There are many prayer and meditation practices that bring awareness and slow us down enough to see through what is real and most important. I balance myself through prayer, reading, and reflection to maintain peace. But I felt supported watching and listening to the noteworthy professionals in the film bringing forward the genuinely established principles of doing with less for the betterment of everyone and our environment. To me, all these principles exemplify the same truth Jesus espoused, that to love people more than things brings honor to us and to them. This simple philosophy of consciousness mysteriously takes away our fear and anxiety and keeps us on the right path.
The rewards of pray and meditation are balance and inner peace, no matter our profession.
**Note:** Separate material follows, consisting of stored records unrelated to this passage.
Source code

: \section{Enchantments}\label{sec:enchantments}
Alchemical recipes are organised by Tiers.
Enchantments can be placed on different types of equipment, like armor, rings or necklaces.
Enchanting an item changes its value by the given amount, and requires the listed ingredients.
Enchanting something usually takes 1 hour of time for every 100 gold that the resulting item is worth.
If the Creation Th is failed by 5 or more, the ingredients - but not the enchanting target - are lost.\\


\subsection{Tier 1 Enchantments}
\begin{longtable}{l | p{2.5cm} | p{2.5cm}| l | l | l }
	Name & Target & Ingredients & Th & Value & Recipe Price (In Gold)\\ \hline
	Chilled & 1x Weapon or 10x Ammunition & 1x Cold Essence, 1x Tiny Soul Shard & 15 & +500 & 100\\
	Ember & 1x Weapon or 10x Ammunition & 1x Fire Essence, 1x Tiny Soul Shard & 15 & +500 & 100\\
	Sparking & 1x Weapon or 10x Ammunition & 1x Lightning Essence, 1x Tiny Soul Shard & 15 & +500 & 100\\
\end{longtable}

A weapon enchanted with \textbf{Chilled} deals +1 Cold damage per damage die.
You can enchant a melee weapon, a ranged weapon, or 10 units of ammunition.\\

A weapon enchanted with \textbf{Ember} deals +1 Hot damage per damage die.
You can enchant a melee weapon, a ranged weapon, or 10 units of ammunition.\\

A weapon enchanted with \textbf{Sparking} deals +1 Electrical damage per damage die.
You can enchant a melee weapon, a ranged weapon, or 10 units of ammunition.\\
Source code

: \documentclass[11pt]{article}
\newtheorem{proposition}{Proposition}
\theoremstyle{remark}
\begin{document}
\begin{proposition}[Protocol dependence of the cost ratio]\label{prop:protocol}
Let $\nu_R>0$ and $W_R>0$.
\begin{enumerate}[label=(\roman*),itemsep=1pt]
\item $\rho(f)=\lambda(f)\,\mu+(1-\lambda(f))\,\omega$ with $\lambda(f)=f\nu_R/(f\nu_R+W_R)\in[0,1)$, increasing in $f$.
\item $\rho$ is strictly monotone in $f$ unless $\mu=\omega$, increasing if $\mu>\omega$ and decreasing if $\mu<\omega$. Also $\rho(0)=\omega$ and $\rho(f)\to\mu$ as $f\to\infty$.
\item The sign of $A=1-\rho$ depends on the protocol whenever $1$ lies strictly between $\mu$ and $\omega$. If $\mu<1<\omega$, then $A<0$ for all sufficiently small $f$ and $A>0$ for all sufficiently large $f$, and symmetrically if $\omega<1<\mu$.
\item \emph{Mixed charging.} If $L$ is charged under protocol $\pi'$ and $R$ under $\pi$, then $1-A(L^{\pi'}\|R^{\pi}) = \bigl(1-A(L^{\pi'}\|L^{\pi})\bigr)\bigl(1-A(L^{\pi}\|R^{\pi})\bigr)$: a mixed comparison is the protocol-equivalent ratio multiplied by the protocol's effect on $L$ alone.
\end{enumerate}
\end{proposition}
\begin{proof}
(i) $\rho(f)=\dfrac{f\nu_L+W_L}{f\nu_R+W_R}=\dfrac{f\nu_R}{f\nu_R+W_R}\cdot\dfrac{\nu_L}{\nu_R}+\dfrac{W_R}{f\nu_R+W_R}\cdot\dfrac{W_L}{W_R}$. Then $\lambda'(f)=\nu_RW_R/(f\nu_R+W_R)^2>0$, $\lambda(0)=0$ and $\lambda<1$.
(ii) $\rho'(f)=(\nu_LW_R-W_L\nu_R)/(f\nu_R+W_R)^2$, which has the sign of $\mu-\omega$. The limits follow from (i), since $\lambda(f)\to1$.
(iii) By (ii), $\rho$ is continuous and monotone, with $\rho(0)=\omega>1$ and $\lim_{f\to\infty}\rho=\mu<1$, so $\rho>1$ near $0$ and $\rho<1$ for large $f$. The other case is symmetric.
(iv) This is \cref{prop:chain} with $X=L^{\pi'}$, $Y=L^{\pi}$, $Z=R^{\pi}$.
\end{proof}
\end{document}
We can practice anytime and anywhere, with nothing more than the consciousness of the precious air that we breathe to bring us to a state of grace.
About Catherine Nagle: Catherine grew up in Philadelphia with 16 brothers and sisters, reared by loving, old-school Italian parents. Catherine’s artist father’s works graced churches and public buildings; her mother was a full-time homemaker. A professional hairdresser, Catherine worked in various salons while studying the Bible and pursuing spiritual growth through courses, seminars, lectures, the works of Marianne Williamson, and through conferences, including the National Theology of the Body Congress.
She is an Ambassador of the Society of Emotional Intelligence. The mother of two children, and now a grandmother, Catherine lives in Pennsylvania with her husband and son. She is the author of Imprinted Wisdom and a contributor to Anne Born’s These Winter Months: The Late Orphan Project Anthology.